*** Opening Source information ***

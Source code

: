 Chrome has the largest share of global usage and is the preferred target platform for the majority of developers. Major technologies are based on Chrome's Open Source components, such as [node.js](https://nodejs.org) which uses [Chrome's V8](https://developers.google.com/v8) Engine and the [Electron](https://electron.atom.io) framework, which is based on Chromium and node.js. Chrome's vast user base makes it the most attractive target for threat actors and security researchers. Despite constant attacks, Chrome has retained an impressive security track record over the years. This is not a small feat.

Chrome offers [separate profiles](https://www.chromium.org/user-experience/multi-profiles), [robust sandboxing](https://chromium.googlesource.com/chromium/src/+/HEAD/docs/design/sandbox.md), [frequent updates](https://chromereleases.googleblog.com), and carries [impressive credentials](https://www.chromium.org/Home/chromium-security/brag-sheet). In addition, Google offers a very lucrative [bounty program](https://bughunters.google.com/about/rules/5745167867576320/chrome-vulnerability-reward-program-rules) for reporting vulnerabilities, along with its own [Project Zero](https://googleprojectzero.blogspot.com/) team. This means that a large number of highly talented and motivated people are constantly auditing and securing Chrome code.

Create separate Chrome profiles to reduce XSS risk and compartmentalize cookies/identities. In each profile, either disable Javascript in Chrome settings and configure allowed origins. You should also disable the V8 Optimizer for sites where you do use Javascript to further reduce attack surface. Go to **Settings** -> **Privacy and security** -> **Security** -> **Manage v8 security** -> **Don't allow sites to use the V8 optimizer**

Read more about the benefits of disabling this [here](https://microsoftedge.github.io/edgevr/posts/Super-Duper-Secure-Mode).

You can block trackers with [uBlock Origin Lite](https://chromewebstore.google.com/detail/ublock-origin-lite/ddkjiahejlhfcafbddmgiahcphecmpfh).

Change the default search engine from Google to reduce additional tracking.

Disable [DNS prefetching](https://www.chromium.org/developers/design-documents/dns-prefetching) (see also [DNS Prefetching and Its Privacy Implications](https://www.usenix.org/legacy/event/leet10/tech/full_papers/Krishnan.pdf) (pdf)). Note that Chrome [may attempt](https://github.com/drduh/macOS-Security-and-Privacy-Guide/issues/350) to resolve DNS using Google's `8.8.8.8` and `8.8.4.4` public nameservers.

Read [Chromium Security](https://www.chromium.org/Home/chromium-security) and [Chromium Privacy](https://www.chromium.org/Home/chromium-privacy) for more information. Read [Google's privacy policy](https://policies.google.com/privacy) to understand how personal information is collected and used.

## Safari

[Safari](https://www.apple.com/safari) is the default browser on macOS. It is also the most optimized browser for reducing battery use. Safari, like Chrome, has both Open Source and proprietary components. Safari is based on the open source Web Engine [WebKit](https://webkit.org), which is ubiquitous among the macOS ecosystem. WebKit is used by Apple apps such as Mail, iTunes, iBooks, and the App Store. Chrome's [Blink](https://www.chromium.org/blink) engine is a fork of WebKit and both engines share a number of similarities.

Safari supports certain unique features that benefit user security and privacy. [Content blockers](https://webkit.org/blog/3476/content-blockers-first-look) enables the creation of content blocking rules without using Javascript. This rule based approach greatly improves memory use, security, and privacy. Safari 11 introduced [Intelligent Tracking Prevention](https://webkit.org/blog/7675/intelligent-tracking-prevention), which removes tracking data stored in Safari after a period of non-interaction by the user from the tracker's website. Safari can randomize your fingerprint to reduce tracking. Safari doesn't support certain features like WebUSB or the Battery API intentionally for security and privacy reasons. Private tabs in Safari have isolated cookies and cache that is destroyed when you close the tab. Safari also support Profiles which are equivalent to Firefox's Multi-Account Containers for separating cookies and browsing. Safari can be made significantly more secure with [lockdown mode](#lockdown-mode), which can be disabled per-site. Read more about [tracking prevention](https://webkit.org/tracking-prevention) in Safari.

*** Closing Source information ***

Brief »
For the string "components", give the number of lines in the entries that contain it, with no other words.

Reply to the exercise »
2